Arap dünyası, Batı ve İsrail'deki birçokları şimdi Türkiye'deki ve Arap ülkelerindeki siyasi İslamcıların deneyimlerini karşılaştırmalı ve zıtlıkları ortaya koyarak sormalı: ABD ve AB'nin Türkiye'deki İslamcı demokratların zaferine yaklaşımıyla, Arap dünyasındaki ve özellikle Filistin'deki Hamas gibi muzaffer İslamcılara yönelik yaptırımcı ve kuşatmacı yaklaşımları arasında neden böylesine göze çarpan bir farklılık söz konusu?
Daha önce Türkiye'de İslamcı partilerin izlediği rota, 1990'larda iki kez yasaklandı ve silahlı kuvvetlerce def edilmesi eninde sonunda AKP pragmatizminin ve realizminin yolunu açtı. Bu durum, yalnızca partiyi yeni bir zafere taşımakla kalmadı aynı zamanda bir demokrasideki en önemli güç olan düşünen, oy veren vatandaşların onayıyla alınan güçlü desteğin bu hafta ortaya konulmasına da vesile oldu.

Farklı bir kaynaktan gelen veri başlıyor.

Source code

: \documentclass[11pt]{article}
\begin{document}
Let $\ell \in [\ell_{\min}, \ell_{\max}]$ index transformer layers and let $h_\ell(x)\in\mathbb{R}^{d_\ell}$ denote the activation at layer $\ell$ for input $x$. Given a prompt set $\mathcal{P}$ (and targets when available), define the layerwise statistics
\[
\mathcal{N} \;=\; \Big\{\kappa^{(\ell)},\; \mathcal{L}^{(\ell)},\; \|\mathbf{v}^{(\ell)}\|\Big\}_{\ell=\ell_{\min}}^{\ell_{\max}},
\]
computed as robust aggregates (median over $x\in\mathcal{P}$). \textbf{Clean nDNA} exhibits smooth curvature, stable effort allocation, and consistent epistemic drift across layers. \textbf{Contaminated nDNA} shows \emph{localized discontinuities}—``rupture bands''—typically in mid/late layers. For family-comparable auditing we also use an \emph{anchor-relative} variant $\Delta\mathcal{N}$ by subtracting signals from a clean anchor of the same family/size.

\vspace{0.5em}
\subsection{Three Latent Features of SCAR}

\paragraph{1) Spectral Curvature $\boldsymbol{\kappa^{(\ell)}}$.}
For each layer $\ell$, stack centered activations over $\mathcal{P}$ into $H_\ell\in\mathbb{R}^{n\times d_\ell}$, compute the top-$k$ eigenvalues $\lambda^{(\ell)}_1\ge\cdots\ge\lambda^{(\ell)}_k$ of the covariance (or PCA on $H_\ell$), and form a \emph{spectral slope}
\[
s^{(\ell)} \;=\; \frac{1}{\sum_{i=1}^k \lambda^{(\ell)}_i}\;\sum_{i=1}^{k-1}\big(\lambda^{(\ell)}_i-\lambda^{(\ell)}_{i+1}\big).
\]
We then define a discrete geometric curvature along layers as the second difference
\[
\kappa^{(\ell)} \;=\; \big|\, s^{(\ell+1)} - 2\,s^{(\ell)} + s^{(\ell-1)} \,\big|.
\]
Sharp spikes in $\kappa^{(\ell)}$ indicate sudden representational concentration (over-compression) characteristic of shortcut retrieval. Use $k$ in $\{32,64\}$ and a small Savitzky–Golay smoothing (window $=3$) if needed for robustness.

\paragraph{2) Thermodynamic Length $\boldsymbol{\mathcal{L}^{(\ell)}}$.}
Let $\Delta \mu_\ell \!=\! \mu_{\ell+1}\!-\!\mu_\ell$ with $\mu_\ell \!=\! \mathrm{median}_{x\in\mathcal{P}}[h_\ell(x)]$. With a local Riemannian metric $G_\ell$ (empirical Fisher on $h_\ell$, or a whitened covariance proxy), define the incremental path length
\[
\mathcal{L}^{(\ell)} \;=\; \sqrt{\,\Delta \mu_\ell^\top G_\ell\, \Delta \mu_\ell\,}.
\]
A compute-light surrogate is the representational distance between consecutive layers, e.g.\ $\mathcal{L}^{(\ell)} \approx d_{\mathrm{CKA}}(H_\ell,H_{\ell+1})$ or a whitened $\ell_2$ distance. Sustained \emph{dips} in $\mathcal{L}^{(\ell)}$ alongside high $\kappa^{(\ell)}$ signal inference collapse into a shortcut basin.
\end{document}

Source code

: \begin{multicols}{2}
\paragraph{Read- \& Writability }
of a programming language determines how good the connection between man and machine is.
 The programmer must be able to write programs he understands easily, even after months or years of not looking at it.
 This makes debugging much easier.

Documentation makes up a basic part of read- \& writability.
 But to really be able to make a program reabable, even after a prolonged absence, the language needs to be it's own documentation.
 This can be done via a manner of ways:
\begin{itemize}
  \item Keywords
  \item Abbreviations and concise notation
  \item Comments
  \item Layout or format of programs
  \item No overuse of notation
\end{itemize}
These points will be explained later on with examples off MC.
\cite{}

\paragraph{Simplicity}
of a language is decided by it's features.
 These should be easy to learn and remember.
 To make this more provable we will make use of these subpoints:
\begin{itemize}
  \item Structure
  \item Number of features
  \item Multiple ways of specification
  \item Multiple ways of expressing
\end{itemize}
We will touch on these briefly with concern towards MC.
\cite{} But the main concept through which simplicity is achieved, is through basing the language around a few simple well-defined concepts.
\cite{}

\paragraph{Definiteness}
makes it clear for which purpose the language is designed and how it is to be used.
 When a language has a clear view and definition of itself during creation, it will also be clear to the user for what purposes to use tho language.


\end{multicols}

Bu haftaki zafer özellikle anlamlı. Zira bu, Türkiye'nin laik sistemini gerçek ya da hayali herhangi bir İslamcı tehdit karşısında korumak için müdahele edebileceklerini açıkça ortaya koyan silahlı kuvvetlerin zor kullanma taktiklerine tokat niteliğindeydi. Hem seçmenler hem de AKP Türk laikliğine, demokrasisine, yasalarına, ekonomik reformuna ve AB'ye üyelik arzusuna bağlılıklarını bir kez daha gösterdi.
Seçim bir çırpıda şunu yaptı: Ortadoğu'daki yönetim ve siyasi değerlere dair asırlardır süren oryantalist çarpıtmaların yerine, bizim için en önemli ders mahiyetinde, modern Türkiye'ye yönelik şu yegâne ve aleni teyidi yerleştirdi: Aslında tek bir süreç içinde demokrasiyi, milliyetçiliği, laikliği, cumhuriyetçiliği, anayasallığı, istikrarı, başarıyı ve İslamı uzlaştırmak kolay. Bu süreç, tüm yasal aktörlerin yer aldığı ve kazananın yönetmesine izin verilen dürüst demokrasiyi kapsıyor.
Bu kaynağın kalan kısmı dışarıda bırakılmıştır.